*TASK GOAL*
Among the records, which lines include "being"? List them.
───── RECORDS SHOWN ─────
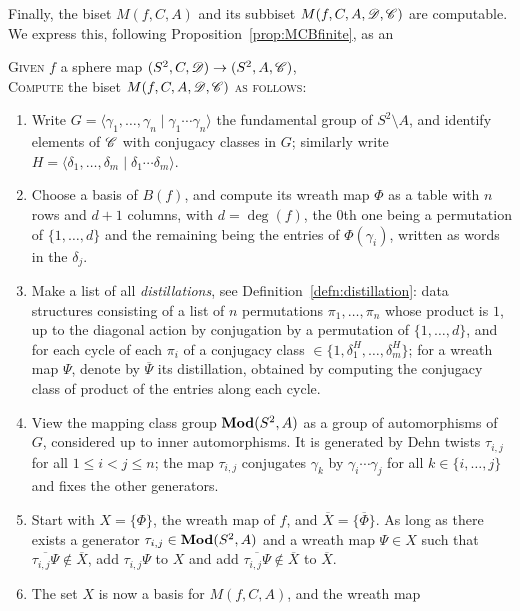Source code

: \documentclass{amsart}
\begin{document}
Finally, the biset $M(f,C,A)$ and its subbiset $M(f,C,A,\DD,\CC)$ are
computable. We express this, following
Proposition~\ref{prop:MCBfinite}, as an
\begin{algo}\label{algo:compute M(f,C,A)}
  \textsc{Given} $f$ a sphere map $(S^2,C,\DD)\to(S^2,A,\CC)$,\\
  \textsc{Compute} the biset  $M(f,C,A,\DD,\CC)$ \textsc{as follows:}\upshape
  \begin{enumerate}
  \item Write
    $G=\langle\gamma_1,\dots,\gamma_n\mid\gamma_1\cdots\gamma_n\rangle$
    the fundamental group of $S^2\setminus A$, and identify elements
    of $\CC$ with conjugacy classes in $G$; similarly write
    $H=\langle\delta_1,\dots,\delta_m\mid\delta_1\cdots\delta_m\rangle$.
  \item Choose a basis of $B(f)$, and compute its wreath map $\Phi$ as
    a table with $n$ rows and $d+1$ columns, with $d=\deg(f)$, the
    $0$th one being a permutation of $\{1,\dots,d\}$ and the remaining
    being the entries of $\Phi(\gamma_i)$, written as words in the
    $\delta_j$.
  \item Make a list of all \emph{distillations}, see
    Definition~\ref{defn:distillation}: data structures consisting of
    a list of $n$ permutations $\pi_1,\dots,\pi_n$ whose product is
    $1$, up to the diagonal action by conjugation by a permutation of
    $\{1,\dots,d\}$, and for each cycle of each $\pi_i$ of a conjugacy
    class $\in\{1,\delta_1^H,\dots,\delta_m^H\}$; for a wreath map
    $\Psi$, denote by $\overline\Psi$ its distillation, obtained by
    computing the conjugacy class of product of the entries along each
    cycle.
  \item View the mapping class group $\Mod(S^2,A)$ as a group of
    automorphisms of $G$, considered up to inner automorphisms. It is
    generated by Dehn twists $\tau_{i,j}$ for all $1\le i<j\le n$; the
    map $\tau_{i,j}$ conjugates $\gamma_k$ by $\gamma_i\cdots\gamma_j$
    for all $k\in\{i,\dots,j\}$ and fixes the other generators.
  \item Start with $X=\{\Phi\}$, the wreath map of $f$, and
    $\overline X=\{\overline\Phi\}$. As long as there exists a
    generator $\tau_{i,j}\in\Mod(S^2,A)$ and a wreath map
    $\Psi\in X$ such that
    $\overline{\tau_{i,j}\Psi}\notin\overline X$, add
    $\tau_{i,j}\Psi$ to $X$ and add
    $\overline{\tau_{i,j}\Psi}\notin\overline X$ to $\overline X$.
  \item The set $X$ is now a basis for $M(f,C,A)$, and the wreath map

\end{enumerate}
\end{algo}
\end{document}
─────
*RESPONSE TO THE EXERCISE*
    $0$th one being a permutation of $\{1,\dots,d\}$ and the remaining
    being the entries of $\Phi(\gamma_i)$, written as words in the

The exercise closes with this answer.